Words are fancy; bravado is easy. Living with consequences does not make you a martyr—it probably makes you an idiot. This is the first investor update which I question how it will land. As I said, it would have been way better for me to have moved everything out for our team and then not question the investor community—who collectively did incredibly noble acts over that weekend to make sure companies would be able to make payroll the next week regardless of Federal decisions.
I saw a friend post an Instagram story joking about the SVB situation. I sent him a message. Maybe I could have let my advocacy stop there. I said I was going to own up to and learn from my mistakes in real-time last month. This month I write about exactly that. Doing so may be uncomfortable, but I really think it makes us better. I’m relieved things worked out in the end. Through my mistakes, I hope I will have learned so that in future moments I’ll act more decisively. Next time, I won’t die on the wrong hill.
Goals From Last Month
Ship KYB
- Sandbox live this week
Go into production with KYC waterfall of 3 vendors
- This is true for KYX
Goals For this Month
I want to get better at setting proper goals, and reflecting on if a monthly structure is best or if it should be in slightly larger time horizons. They should feel ambitious but doable. It is definitely a process that I will keep trying in public until we get better.
- Continue pace of adding at least one customer/month since going live.

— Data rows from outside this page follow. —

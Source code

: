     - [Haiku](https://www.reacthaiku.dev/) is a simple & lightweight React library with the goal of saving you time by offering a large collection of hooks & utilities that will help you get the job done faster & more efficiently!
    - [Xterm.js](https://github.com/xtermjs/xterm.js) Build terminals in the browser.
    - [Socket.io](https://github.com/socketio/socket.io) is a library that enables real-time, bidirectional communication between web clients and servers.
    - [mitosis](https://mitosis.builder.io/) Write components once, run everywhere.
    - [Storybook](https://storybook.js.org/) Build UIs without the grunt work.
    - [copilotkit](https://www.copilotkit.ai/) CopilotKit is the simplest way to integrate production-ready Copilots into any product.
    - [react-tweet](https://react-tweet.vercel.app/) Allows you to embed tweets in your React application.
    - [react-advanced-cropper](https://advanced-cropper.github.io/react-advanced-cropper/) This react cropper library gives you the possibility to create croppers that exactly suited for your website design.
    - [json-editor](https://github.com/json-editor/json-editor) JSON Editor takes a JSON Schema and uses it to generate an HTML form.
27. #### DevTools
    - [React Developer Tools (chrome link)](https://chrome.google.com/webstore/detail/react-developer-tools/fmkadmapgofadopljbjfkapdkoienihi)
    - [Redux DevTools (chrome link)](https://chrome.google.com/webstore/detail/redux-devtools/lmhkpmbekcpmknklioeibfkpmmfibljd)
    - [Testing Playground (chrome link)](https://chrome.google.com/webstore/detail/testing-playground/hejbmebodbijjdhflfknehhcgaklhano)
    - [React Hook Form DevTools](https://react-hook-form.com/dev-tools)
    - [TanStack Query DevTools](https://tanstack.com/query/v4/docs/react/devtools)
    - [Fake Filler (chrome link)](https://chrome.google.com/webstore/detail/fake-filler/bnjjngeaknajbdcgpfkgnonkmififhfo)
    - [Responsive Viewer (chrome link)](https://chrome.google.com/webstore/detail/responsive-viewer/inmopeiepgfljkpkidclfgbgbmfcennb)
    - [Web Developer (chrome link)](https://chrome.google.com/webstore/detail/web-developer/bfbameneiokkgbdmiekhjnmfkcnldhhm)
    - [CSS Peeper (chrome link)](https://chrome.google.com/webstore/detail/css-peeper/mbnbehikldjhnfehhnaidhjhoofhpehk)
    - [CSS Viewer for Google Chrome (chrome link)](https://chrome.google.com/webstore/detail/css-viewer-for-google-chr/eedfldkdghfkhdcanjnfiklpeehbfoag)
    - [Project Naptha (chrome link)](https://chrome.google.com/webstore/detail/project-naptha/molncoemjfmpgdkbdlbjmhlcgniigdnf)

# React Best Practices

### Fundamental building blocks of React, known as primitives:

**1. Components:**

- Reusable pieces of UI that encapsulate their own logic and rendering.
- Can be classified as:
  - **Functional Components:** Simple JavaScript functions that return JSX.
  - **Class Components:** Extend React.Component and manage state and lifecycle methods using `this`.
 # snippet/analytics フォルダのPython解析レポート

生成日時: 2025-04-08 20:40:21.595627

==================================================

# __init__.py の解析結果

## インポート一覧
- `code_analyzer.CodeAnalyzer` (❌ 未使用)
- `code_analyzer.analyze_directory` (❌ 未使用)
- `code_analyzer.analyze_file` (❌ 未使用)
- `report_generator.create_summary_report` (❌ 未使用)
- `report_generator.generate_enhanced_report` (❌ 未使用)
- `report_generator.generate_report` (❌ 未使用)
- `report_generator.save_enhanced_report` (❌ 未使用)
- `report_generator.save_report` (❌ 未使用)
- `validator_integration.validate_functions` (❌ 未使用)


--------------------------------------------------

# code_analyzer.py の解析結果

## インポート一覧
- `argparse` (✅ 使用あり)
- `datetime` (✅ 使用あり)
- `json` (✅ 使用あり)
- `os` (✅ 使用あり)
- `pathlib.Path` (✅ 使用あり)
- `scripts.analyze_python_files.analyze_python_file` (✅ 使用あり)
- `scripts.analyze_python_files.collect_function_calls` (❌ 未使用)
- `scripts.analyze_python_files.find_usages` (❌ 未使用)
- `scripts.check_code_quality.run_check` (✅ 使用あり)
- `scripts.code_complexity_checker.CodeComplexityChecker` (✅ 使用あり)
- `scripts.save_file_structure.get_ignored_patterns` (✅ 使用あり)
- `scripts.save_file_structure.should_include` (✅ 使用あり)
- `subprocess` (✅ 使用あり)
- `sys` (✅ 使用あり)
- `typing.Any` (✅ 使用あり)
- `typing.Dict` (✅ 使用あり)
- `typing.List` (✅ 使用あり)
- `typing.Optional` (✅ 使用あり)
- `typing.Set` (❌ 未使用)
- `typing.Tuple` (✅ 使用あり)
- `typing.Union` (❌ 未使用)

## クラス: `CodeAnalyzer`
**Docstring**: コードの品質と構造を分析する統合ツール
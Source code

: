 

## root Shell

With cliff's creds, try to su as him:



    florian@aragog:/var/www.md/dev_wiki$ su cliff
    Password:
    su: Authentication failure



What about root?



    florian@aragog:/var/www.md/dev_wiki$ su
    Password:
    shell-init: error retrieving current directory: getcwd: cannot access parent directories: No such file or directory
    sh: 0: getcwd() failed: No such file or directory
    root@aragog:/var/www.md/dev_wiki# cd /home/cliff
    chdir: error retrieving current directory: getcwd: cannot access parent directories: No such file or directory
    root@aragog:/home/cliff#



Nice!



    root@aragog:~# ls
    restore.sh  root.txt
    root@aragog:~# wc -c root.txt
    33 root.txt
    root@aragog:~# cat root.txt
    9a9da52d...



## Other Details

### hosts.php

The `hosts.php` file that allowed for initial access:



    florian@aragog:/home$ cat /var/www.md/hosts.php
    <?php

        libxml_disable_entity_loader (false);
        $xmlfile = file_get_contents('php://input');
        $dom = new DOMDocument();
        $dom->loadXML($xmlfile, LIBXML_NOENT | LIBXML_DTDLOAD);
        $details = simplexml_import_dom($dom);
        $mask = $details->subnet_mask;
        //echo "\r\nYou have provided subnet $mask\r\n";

- Increase Average size of company in sandbox
Other Notes
- Linking to new changelog here. We are working on monthly recaps, but new features will not always fully sync with months. The two at the top for this month are portable investor profile SEC questions, and continuous OFAC/sanctions monitoring.
- Footprint now supports the standard brokerage profile questions required for onboarding to financial investment products. Companies can automatically incorporate collecting and securely storing investor profile data without adding a single line of code.
- It’s important to continuously monitor onboarded users for watchlists (like OFAC, PEP, and Adverse Media) and others sanctions lists for companies to ensure they stay in compliance. Footprint now makes this easy by automatically and securely doing this without a single line of code change. We then notify companies via webhooks for updates to users watchlist hits.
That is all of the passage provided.